Egg and bacon have never tasted better. Having announced his retirement immediately after securing Britain's Davis Cup victory over the Netherlands by winning his doubles with Jamie Murray on Saturday, Greg Rusedski was quick to take advantage of his new status as a former tennis player. "I had a nice full cooked breakfast this morning," he said yesterday. "I don't need to worry about training any more. I'm just getting on with my new life."
There could not have been a more fitting final stage. A mainstay of Britain's Davis Cup team since his debut in 1995, 33-year-old Rusedski partnered one of the country's new generation in what proved to be the decisive rubber here. He hit the winning shot with the sort of backhand volley that always made him one of the best exponents of serve-and-volley tennis.
For a player who needed time to win over the British public after spending the first 17 years of his life in Canada - his mother was born in Yorkshire but later moved to Canada, where she married his Ukrainian-born father - the Davis Cup has always been important to Rusedski. It gave him a way of showing that the Union Jack bandanna he wore at Wimbledon in 1995, the year he got his British passport, was not a flag of convenience.
If Rusedski has occasionally in the past seemed overkeen to demonstrate his Britishness, today nobody can doubt his allegiances. He lives in London with his British-born wife and daughter, supports Arsenal, loves James Bond films and is looking forward to enjoying a few more pints in the pub. He has not made any decisions on a new career but would love a role working with young British players.
Rusedski said his two main regrets were failing to win a Grand Slam tournament or a match in the Davis Cup World Group. Nevertheless, no British player has come closer to achieving the former since John Lloyd reached the Australian Open final 30 years ago.
Rusedski's achievement in becoming the first Briton to play in the US Open final since Fred Perry in 1936 was the highlight of his career. He lost in four sets to Pat Rafter in 1997 in a match which went unnoticed in some quarters as it was played on the weekend of Princess Diana's funeral.
Rusedski regards his 1998 victory over Pete Sampras in the Paris Masters indoor final as his greatest performance but said his semi-final defeat of Jonas Bjorkman over five sets at the US Open the previous year best summed up his qualities.
"It was such a yo-yo match and at the end I found a way to get to the final, winning it 7-5 when he was serving to go to a tie-breaker in the deciding set," he said. "My career is probably more like a five-setter where I find a way to win on the last ball than the Federer-esque sort of final against Sampras."
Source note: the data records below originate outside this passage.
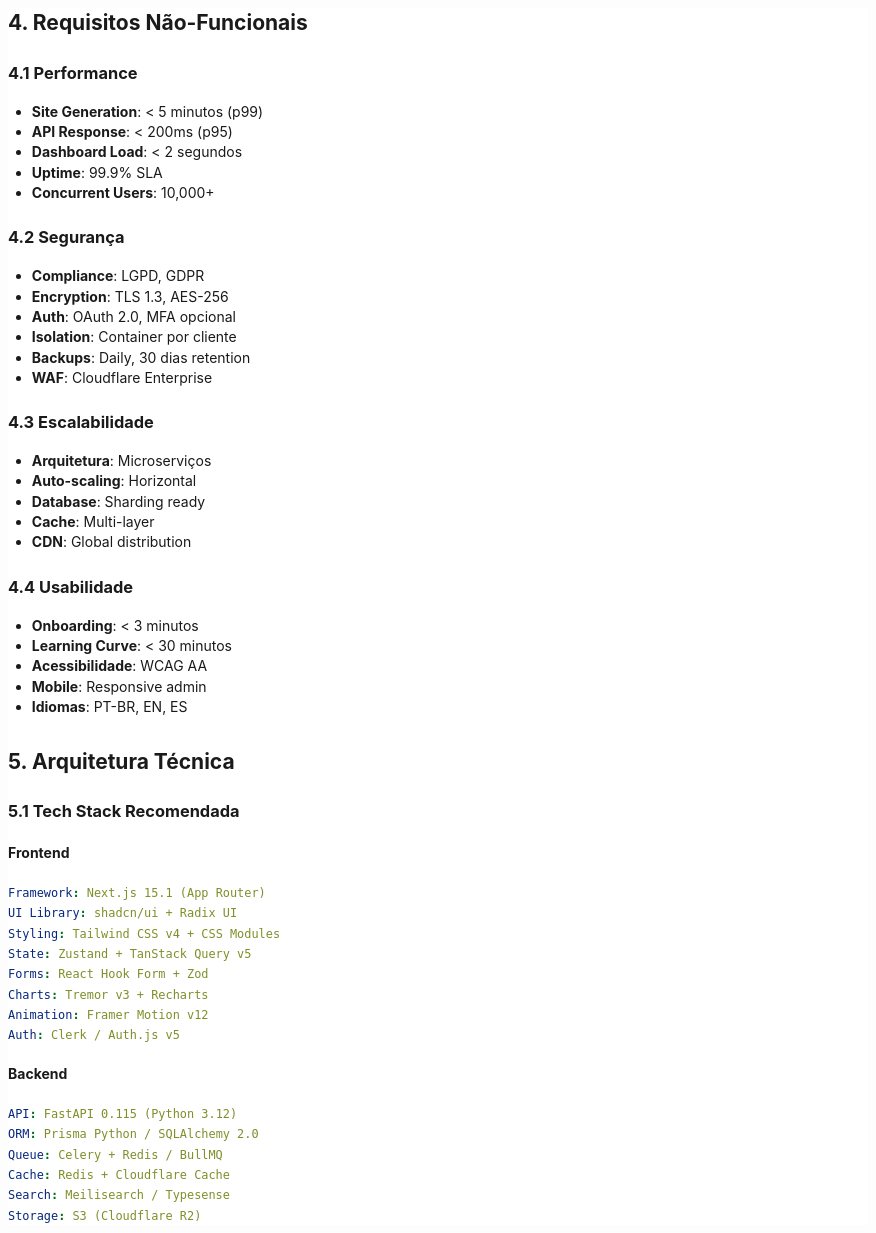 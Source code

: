 ## 4. Requisitos Não-Funcionais

### 4.1 Performance
- **Site Generation**: < 5 minutos (p99)
- **API Response**: < 200ms (p95)
- **Dashboard Load**: < 2 segundos
- **Uptime**: 99.9% SLA
- **Concurrent Users**: 10,000+

### 4.2 Segurança
- **Compliance**: LGPD, GDPR
- **Encryption**: TLS 1.3, AES-256
- **Auth**: OAuth 2.0, MFA opcional
- **Isolation**: Container por cliente
- **Backups**: Daily, 30 dias retention
- **WAF**: Cloudflare Enterprise

### 4.3 Escalabilidade
- **Arquitetura**: Microserviços
- **Auto-scaling**: Horizontal
- **Database**: Sharding ready
- **Cache**: Multi-layer
- **CDN**: Global distribution

### 4.4 Usabilidade
- **Onboarding**: < 3 minutos
- **Learning Curve**: < 30 minutos
- **Acessibilidade**: WCAG AA
- **Mobile**: Responsive admin
- **Idiomas**: PT-BR, EN, ES

## 5. Arquitetura Técnica

### 5.1 Tech Stack Recomendada

#### Frontend
```yaml
Framework: Next.js 15.1 (App Router)
UI Library: shadcn/ui + Radix UI
Styling: Tailwind CSS v4 + CSS Modules
State: Zustand + TanStack Query v5
Forms: React Hook Form + Zod
Charts: Tremor v3 + Recharts
Animation: Framer Motion v12
Auth: Clerk / Auth.js v5
```

#### Backend
```yaml
API: FastAPI 0.115 (Python 3.12)
ORM: Prisma Python / SQLAlchemy 2.0
Queue: Celery + Redis / BullMQ
Cache: Redis + Cloudflare Cache
Search: Meilisearch / Typesense
Storage: S3 (Cloudflare R2)
```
If his backhand was always a weakness, Rusedski's huge serve - he once held the record for the fastest in the game - booming forehand and confident volleys made him a formidable opponent. He was the most ferocious of competitors and won matches even when struggling to find his best form.
Rusedski won 15 tournaments (five on grass), 436 singles matches and nearly $8,944,841 (about £4.6m) in prize-money, but did not always play his best at Wimbledon. His best performance at the tournament was in 1997, when he lost to Cedric Pioline in the quarter-finals. That was also the year he was voted BBC Sports Personality of the Year. "I think that's when the public really accepted me for who I was," he said yesterday.
Rusedski reached No 4 in the world in 1997 and made a spirited comeback after dropping out of the world's top 150 three years ago following a drugs controversy. His lawyers successfully proved at a tribunal, at a personal cost to Rusedski of about £400,000, that he (and seven other players) had tested positive for small traces of a banned steroid because of contaminated supplements they had been given by official ATP sources.
The player alongside whom Rusedski will always be remembered is Tim Henman. Their careers followed remarkable parallels, even down to being born on the same date (Rusedski is 12 months older), wedding within a week of each other and marrying women called Lucy. Both reached No 4 in the world and believe their rivalry was beneficial to each other.
While Henman and Rusedski have never been close, they regularly joined forces to good effect in the Davis Cup and their mutual respect is evident. Henman was one of the first to shake his colleague's hand after his doubles victory on Saturday. "He just said, 'Congratulations, well done and enjoy the rest of your life'," Rusedski said.